The two 1.8 ghz cores from wrt3200acm are enough to use SQM Cake for games. I need a router myself, I already researched box, there are some very interesting, banana pi 2, for example. But it's definitely not for lay users. So the topic 'Powerful router with easy installation'. But I thank you all very much for all feedback.
It depends very much on your wan speed. Up to 250Mbps you should be ok with the wrt. More than that and I would definitely move to x86.
+1 for the wrt3200acm
R7800 is otherwise easy, but like said above, in the initial install from the OEM firmware you need to trigger the TFTP recovery flash mode at boot. But even then you can use TFTP tools with GUI from Windows, e.t. tftpd64. The TFTP mode is well documented and works well:
- Netgear R7800 exploration (IPQ8065, QCA9984)
- https://openwrt.org/toh/netgear/r7800 (Debricking section)
After the initial install, sysupgrading R7800 in master and 18.06 builds works ok from the Openwrt GUI.
WRT3200ACM also works ok and flashing is easy, like said. And there is the dual firmware mode for fallback. (In case you want to return to the OEM firmware, you can flash that with sysupgrade --force option from the Openwrt command line.)
Even though you asked for something easy to install, I would like to advise you on learning more/as much as you can about OpenWRT and linux systems, it'll help you dealing with electronics in the future.
The WAN is 50mb down and 10mb up.
I have a 130Mb down, 15 Mb up connection and am able to max that out with my WRT3200ACM both with SQM Cake (layer_cake) on or off.
I will say that up until 6 months or so ago, I would not have recommended the WRT3200ACM due to driver instability from Marvell (the chipset manufacturer). However it feels like most of those issues are sorted out. The only thing I haven't been able to get OpenWrt to do with a WRT3200ACM is to use 160MHz or MU-MIMO, but I have no need for those yet.
I also tried an R7800 a year or so ago when the drivers for the WRT3200ACM weren't working well. The R7800 was easy to install as well. My main grievance with the R7800 was that I could not get that chipset to run SQM at my full connection speed. I have a similar experience with a C2600 (a very similar chipset to a R7800 as its in the IPQ806x family), so part of me questions if there is an existing issue with the QCA chipset/drivers with kernel 4.14 (which OpenWrt 18.06 is on right now).

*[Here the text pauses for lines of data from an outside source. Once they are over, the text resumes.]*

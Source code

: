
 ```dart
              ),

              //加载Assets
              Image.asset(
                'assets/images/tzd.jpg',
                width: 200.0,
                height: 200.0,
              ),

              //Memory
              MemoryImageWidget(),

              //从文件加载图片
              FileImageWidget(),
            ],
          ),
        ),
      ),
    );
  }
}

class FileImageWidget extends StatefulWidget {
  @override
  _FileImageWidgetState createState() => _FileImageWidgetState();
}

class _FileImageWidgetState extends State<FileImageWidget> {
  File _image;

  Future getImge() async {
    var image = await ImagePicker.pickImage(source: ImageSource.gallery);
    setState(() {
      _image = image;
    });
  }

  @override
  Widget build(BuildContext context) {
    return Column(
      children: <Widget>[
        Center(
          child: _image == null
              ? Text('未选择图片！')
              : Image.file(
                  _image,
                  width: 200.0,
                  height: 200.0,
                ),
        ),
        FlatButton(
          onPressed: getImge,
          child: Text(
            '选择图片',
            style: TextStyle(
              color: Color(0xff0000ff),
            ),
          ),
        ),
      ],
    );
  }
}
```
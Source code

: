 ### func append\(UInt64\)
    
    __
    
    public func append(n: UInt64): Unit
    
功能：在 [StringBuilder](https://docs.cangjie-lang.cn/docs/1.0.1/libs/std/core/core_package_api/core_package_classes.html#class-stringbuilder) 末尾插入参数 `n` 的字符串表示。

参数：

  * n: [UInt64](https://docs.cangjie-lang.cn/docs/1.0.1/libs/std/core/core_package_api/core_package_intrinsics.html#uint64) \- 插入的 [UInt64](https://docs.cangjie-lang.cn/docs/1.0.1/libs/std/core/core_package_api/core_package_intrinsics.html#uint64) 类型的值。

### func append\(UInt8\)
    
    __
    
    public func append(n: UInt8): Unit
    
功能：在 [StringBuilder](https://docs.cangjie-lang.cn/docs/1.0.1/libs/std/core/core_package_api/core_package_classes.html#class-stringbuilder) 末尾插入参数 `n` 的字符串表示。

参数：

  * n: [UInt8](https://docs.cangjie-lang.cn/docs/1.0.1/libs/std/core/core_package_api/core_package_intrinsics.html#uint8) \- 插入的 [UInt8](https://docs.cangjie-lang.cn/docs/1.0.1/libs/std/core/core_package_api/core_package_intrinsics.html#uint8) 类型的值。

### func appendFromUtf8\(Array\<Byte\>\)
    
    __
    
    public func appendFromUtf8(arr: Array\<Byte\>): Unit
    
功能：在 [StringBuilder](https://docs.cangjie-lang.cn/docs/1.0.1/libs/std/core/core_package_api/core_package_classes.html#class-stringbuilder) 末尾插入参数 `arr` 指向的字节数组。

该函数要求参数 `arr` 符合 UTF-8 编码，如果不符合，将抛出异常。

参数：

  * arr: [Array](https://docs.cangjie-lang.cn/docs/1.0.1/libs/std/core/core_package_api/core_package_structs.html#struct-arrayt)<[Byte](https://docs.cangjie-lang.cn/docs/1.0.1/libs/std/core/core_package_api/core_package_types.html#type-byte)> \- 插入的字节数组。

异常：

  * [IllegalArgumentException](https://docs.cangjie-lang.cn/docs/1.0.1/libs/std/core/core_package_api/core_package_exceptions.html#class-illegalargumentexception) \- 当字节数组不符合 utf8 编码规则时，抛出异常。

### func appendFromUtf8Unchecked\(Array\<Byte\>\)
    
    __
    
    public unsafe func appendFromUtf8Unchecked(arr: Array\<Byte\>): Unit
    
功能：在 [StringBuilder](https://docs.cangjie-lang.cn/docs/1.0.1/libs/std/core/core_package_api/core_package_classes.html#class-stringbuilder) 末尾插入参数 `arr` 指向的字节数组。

Regardless, all the devices called out in this thread are solid choices.
This is my fear, there are many chipsets that are not fully compatible with OPENWRT, which ends up crippling the router. Which chipsets have the most compatibility with OPENWRT?

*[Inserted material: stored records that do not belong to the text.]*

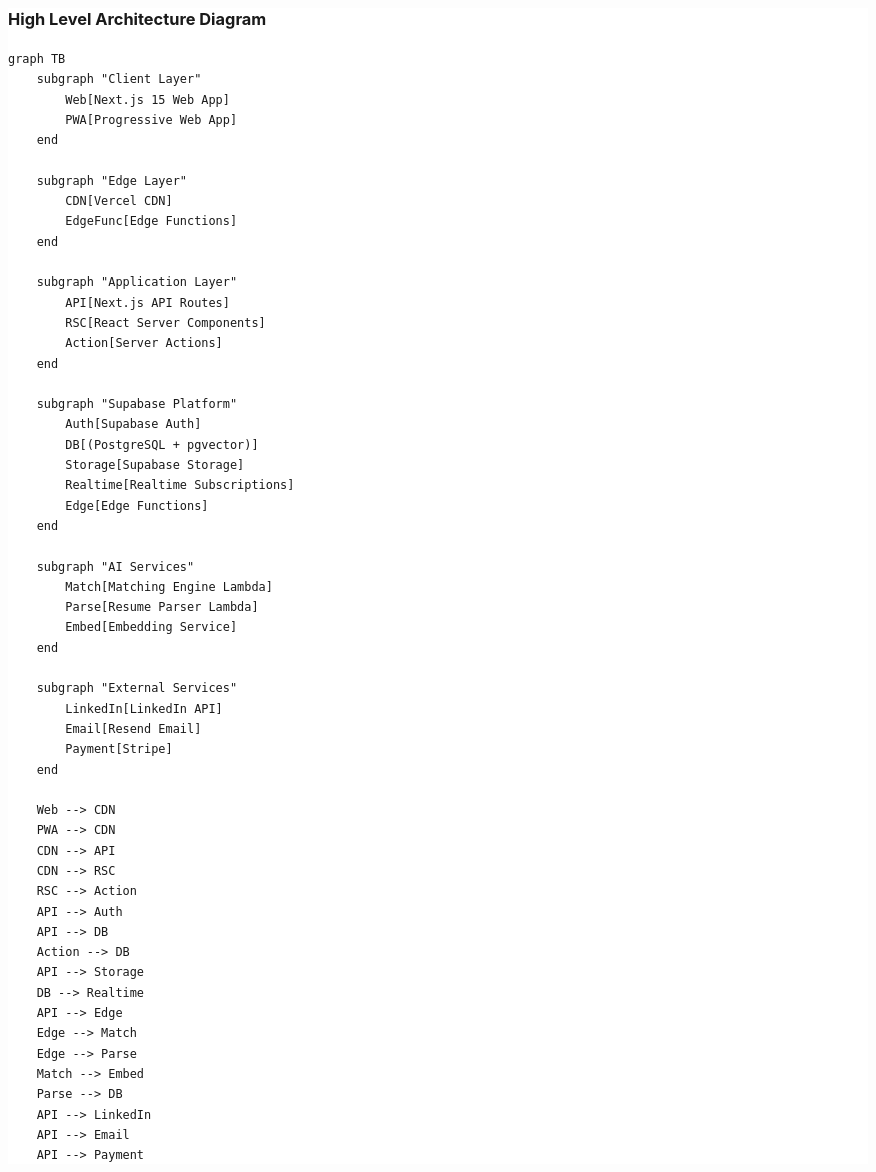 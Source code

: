 ### High Level Architecture Diagram

```mermaid
graph TB
    subgraph "Client Layer"
        Web[Next.js 15 Web App]
        PWA[Progressive Web App]
    end
    
    subgraph "Edge Layer"
        CDN[Vercel CDN]
        EdgeFunc[Edge Functions]
    end
    
    subgraph "Application Layer"
        API[Next.js API Routes]
        RSC[React Server Components]
        Action[Server Actions]
    end
    
    subgraph "Supabase Platform"
        Auth[Supabase Auth]
        DB[(PostgreSQL + pgvector)]
        Storage[Supabase Storage]
        Realtime[Realtime Subscriptions]
        Edge[Edge Functions]
    end
    
    subgraph "AI Services"
        Match[Matching Engine Lambda]
        Parse[Resume Parser Lambda]
        Embed[Embedding Service]
    end
    
    subgraph "External Services"
        LinkedIn[LinkedIn API]
        Email[Resend Email]
        Payment[Stripe]
    end
    
    Web --> CDN
    PWA --> CDN
    CDN --> API
    CDN --> RSC
    RSC --> Action
    API --> Auth
    API --> DB
    Action --> DB
    API --> Storage
    DB --> Realtime
    API --> Edge
    Edge --> Match
    Edge --> Parse
    Match --> Embed
    Parse --> DB
    API --> LinkedIn
    API --> Email
    API --> Payment
```
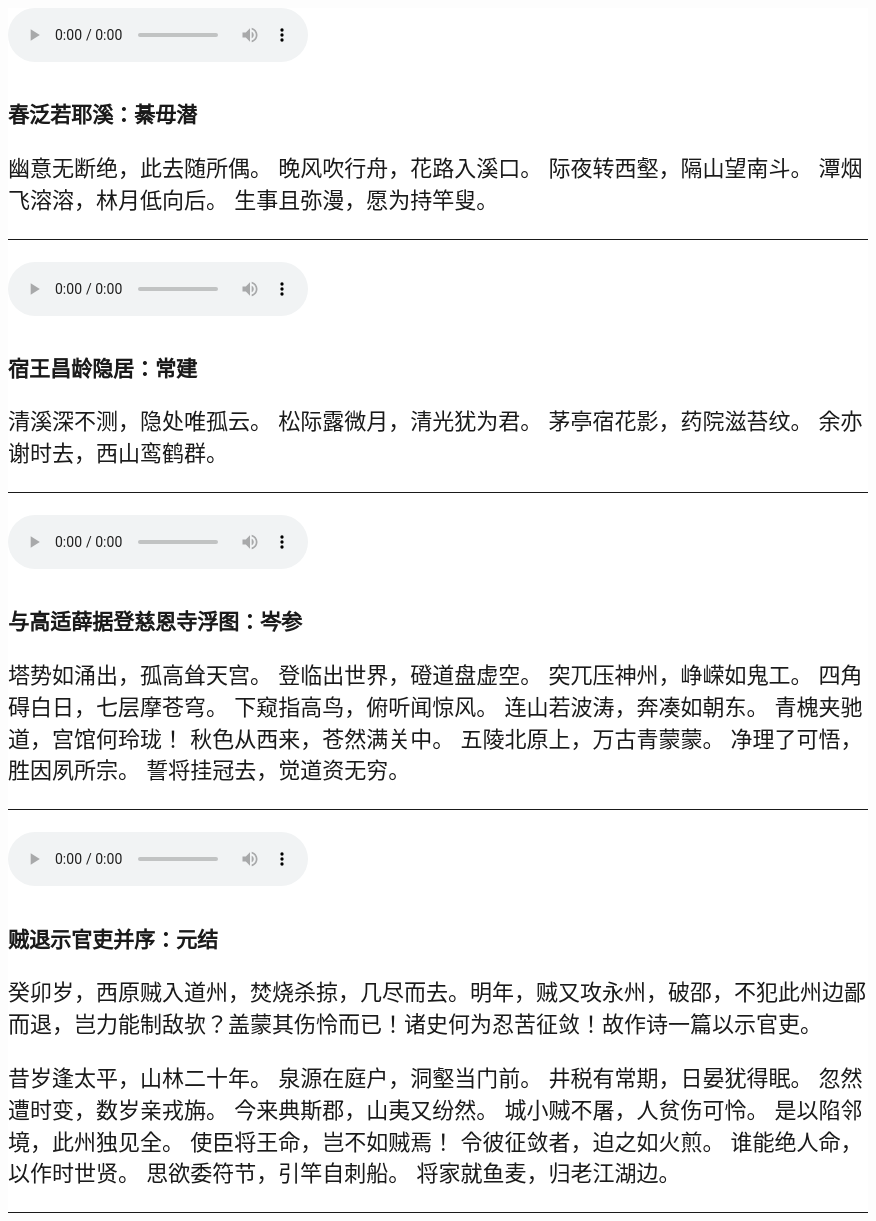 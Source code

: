 
![](assets/audios/01/23.mp3)

## 春泛若耶溪：綦毋潜
幽意无断绝，此去随所偶。
晚风吹行舟，花路入溪口。
际夜转西壑，隔山望南斗。
潭烟飞溶溶，林月低向后。
生事且弥漫，愿为持竿叟。

---

![](assets/audios/01/24.mp3)

## 宿王昌龄隐居：常建
清溪深不测，隐处唯孤云。
松际露微月，清光犹为君。
茅亭宿花影，药院滋苔纹。
余亦谢时去，西山鸾鹤群。

---
<style scoped>p {font-size: 28px}</style>
![](assets/audios/01/25.mp3)

## 与高适薛据登慈恩寺浮图：岑参
塔势如涌出，孤高耸天宫。
登临出世界，磴道盘虚空。
突兀压神州，峥嵘如鬼工。
四角碍白日，七层摩苍穹。
下窥指高鸟，俯听闻惊风。
连山若波涛，奔凑如朝东。
青槐夹驰道，宫馆何玲珑！
秋色从西来，苍然满关中。
五陵北原上，万古青蒙蒙。
净理了可悟，胜因夙所宗。
誓将挂冠去，觉道资无穷。

---
<style scoped>p {font-size: 22px}</style>
![](assets/audios/01/26.mp3)

## 贼退示官吏并序：元结

癸卯岁，西原贼入道州，焚烧杀掠，几尽而去。明年，贼又攻永州，破邵，不犯此州边鄙而退，岂力能制敌欤？盖蒙其伤怜而已！诸史何为忍苦征敛！故作诗一篇以示官吏。

昔岁逢太平，山林二十年。
泉源在庭户，洞壑当门前。
井税有常期，日晏犹得眠。
忽然遭时变，数岁亲戎旃。
今来典斯郡，山夷又纷然。
城小贼不屠，人贫伤可怜。
是以陷邻境，此州独见全。
使臣将王命，岂不如贼焉！
令彼征敛者，迫之如火煎。
谁能绝人命，以作时世贤。
思欲委符节，引竿自刺船。
将家就鱼麦，归老江湖边。

---
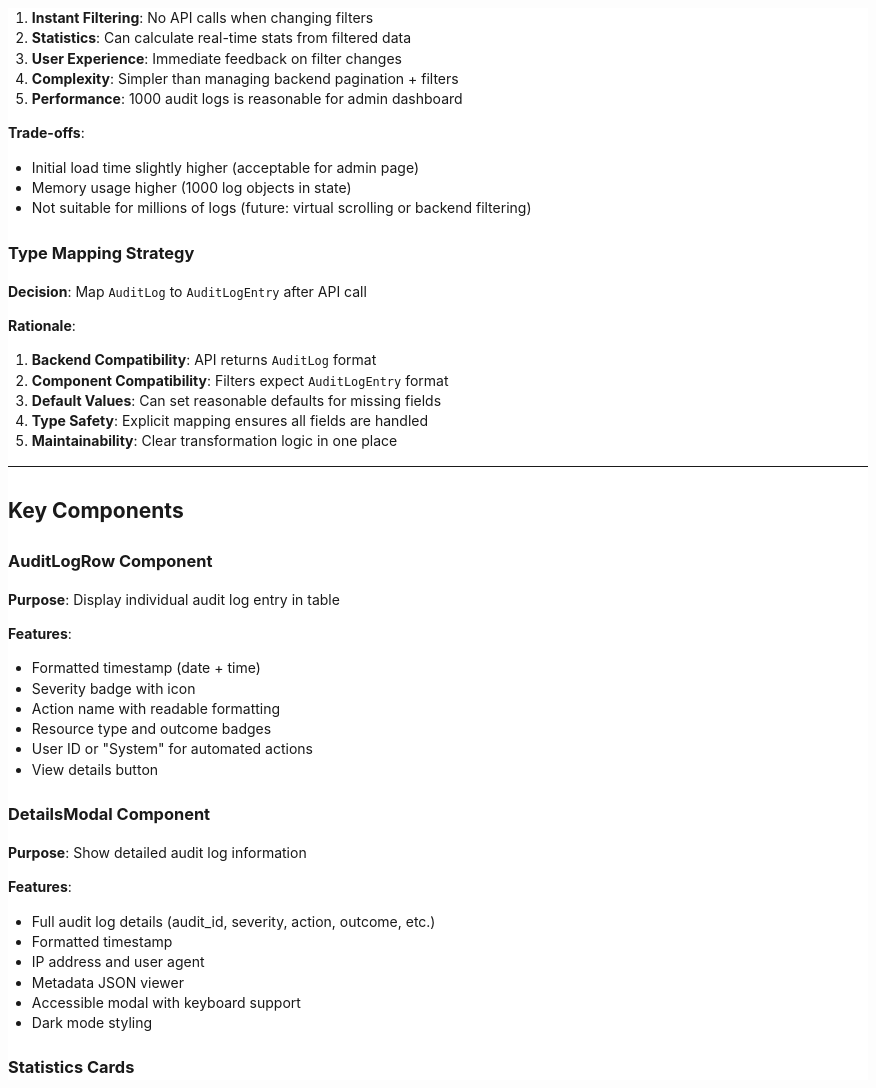 1. **Instant Filtering**: No API calls when changing filters
2. **Statistics**: Can calculate real-time stats from filtered data
3. **User Experience**: Immediate feedback on filter changes
4. **Complexity**: Simpler than managing backend pagination + filters
5. **Performance**: 1000 audit logs is reasonable for admin dashboard

**Trade-offs**:

- Initial load time slightly higher (acceptable for admin page)
- Memory usage higher (1000 log objects in state)
- Not suitable for millions of logs (future: virtual scrolling or backend filtering)

### Type Mapping Strategy

**Decision**: Map `AuditLog` to `AuditLogEntry` after API call

**Rationale**:

1. **Backend Compatibility**: API returns `AuditLog` format
2. **Component Compatibility**: Filters expect `AuditLogEntry` format
3. **Default Values**: Can set reasonable defaults for missing fields
4. **Type Safety**: Explicit mapping ensures all fields are handled
5. **Maintainability**: Clear transformation logic in one place

---

## Key Components

### AuditLogRow Component

**Purpose**: Display individual audit log entry in table

**Features**:

- Formatted timestamp (date + time)
- Severity badge with icon
- Action name with readable formatting
- Resource type and outcome badges
- User ID or "System" for automated actions
- View details button

### DetailsModal Component

**Purpose**: Show detailed audit log information

**Features**:

- Full audit log details (audit_id, severity, action, outcome, etc.)
- Formatted timestamp
- IP address and user agent
- Metadata JSON viewer
- Accessible modal with keyboard support
- Dark mode styling

### Statistics Cards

Here you are. https://www.8devices.com/products/jalapeno
Native OpenWRT, quad core 700MHz CPU Cortex A7, 2x Gigabit Ethernet, dual-band concurrent radio, 128MB Nand, 256MB DDR3 Ram.
Thinking about it, there is a way out - flashing escalade's community builds from the ZyXEL OEM firmware:
Which is recent enough to contain a full-featured factory image including luci - and can be used to downgrade to an official 18.06.1 sysupgrade image using the webinterface. Making this an all graphical (webinterface based) flashing method.

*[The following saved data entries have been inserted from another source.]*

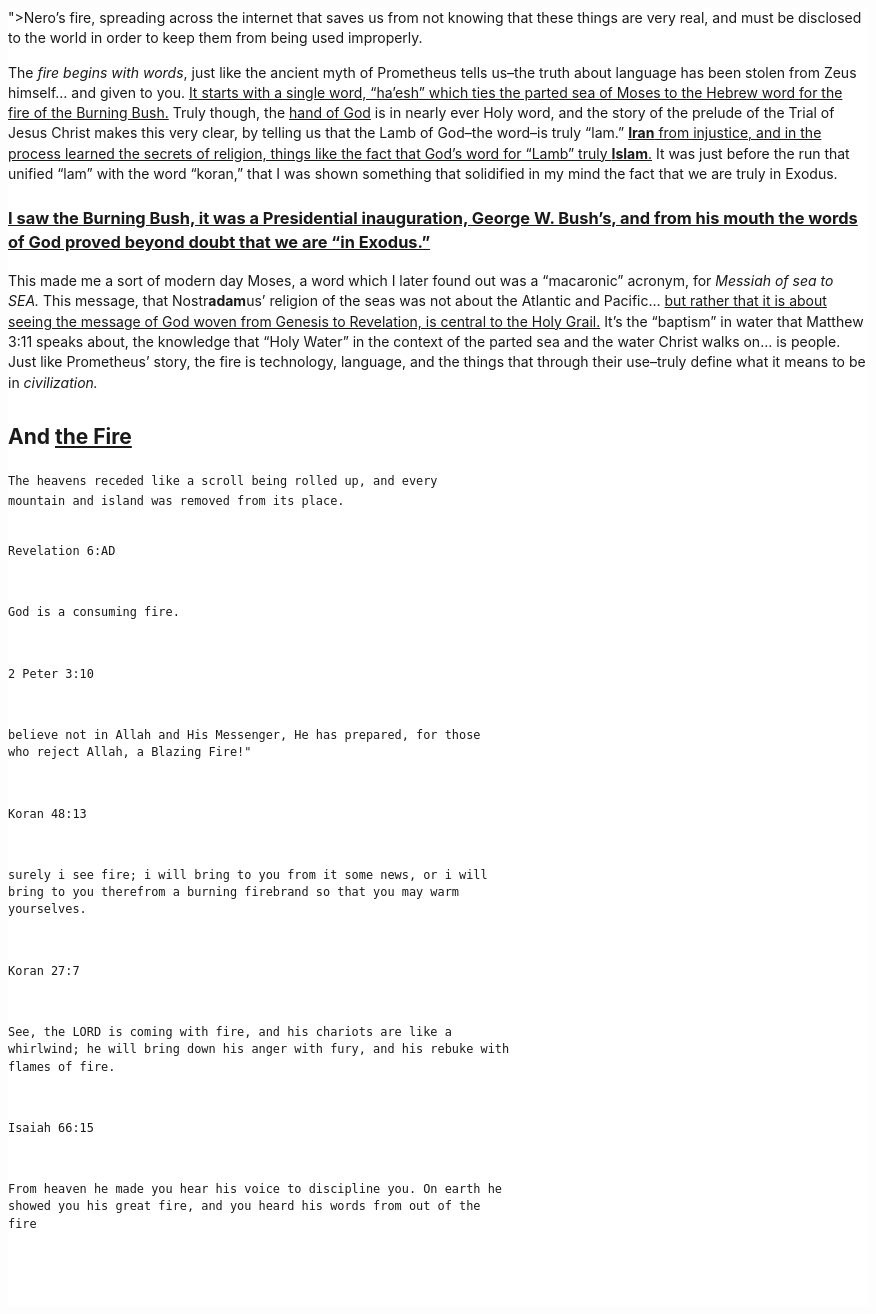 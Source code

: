 ">Nero’s fire, spreading across the internet</a> that saves us from not knowing that these things are very real, and must be disclosed to the world in order to keep them from being used improperly.</p>
<p>The <em>fire begins with words</em>, just like the ancient myth of Prometheus tells us–the truth about language has been stolen from Zeus himself… and given to you.  <a href="chapter1.html
">It starts with a single word, “ha’esh” which ties the parted sea of Moses to the Hebrew word for the fire of the Burning Bush.</a>  Truly though, the <a href="the_letter_why.html
">hand of God</a> is in nearly ever Holy word, and the story of the prelude of the Trial of Jesus Christ makes this very clear, by telling us that the Lamb of God–the word–is truly “lam.”  <a href="the_lamb_of_god.html
"><strong>Iran</strong> from injustice, and in the process learned the secrets of religion, things like the fact that God’s word for “Lamb” truly <strong>Islam</strong>.</a>  It was just before the run that unified “lam” with the word “koran,” that I was shown something that solidified in my mind the fact that we are truly in Exodus.</p>
<h3 id="i-saw-the-burning-bush-it-was-a-presidential-inauguration-george-w-bushs-and-from-his-mouth-the-words-of-god-proved-beyond-doubt-that-we-are-in-exodusbeholdtheburningbushhtml"><a href="behold,_the_burning_bush.html">I saw the Burning Bush, it was a Presidential inauguration, George W. Bush’s, and from his mouth the words of God proved beyond doubt that we are “in Exodus.”</a></h3>
<p>This made me a sort of modern day Moses, a word which I later found out was a “macaronic” acronym, for <em>Messiah of sea to SEA.</em>  This message, that Nostr<strong>adam</strong>us’ religion of the seas was not about the Atlantic and Pacific… <a href="holy_water,_sang_rael.html">but rather that it is about seeing the message of God woven from Genesis to Revelation, is central to the Holy Grail.</a>  It’s the “baptism” in water that Matthew 3:11 speaks about, the knowledge that “Holy Water” in the context of the parted sea and the water Christ walks on… is people.  Just like Prometheus’ story, the fire is technology, language, and the things that through their use–truly define what it means to be in <em>civilization.</em></p>
<h2 id="and-the-firechapter1html">And <a href="chapter1.html
">the Fire</a></h2>
<div class="highlighter-rouge"><pre class="highlight"><code>The heavens receded like a scroll being rolled up, and every
mountain and island was removed from its place.

Revelation 6:AD

God is a consuming fire.

2 Peter 3:10

believe not in Allah and His Messenger, He has prepared, 
for those who reject Allah, a Blazing Fire!" 

Koran 48:13

surely i see fire; i will bring to you from it some news, 
or i will bring to you therefrom a burning firebrand so 
that you may warm yourselves.

Koran 27:7

See, the LORD is coming with fire, and his chariots are like a
whirlwind; he will bring down his anger with fury, and his 
rebuke with flames of fire.

Isaiah 66:15

From heaven he made you hear his voice to discipline you. 
On earth he showed you his great fire, and you heard his
words from out of the fire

@trendy I have already researched these 'mini computers' but the problem of most of them is the wireless signal that is bad for not having antennas. The hardware is extremely powerful.
Thanks for your slh feedback. I'll read about it.
Not a problem, you can connect any antenna you want on the U.FL connectors.
Hello everyone. I made installation instructions but I did not get the idea probably about versatility so my manual was rejected and deleted. I would welcome the discussion and its conclusions.
I also installed a product that did not have a functional LUCI. Which practically means a configuration via ssh and that was also wrong. Configuration via ssh I would like to welcome older products where there is generally little eprom etc.
that's for me that don't know how the ufl stuff is made
any help on differences betwee 2,4 and 5 ghz antennas
Search Amazon, etc. for "ufl dual band antenna kit". The ports on the Jalapeno are dual band so you want dual band antennas.
The antenna kit is two parts, a cable that connects to the ufl port and brings it out to a standard RP-SMA connector like most routers have, and the antenna itself.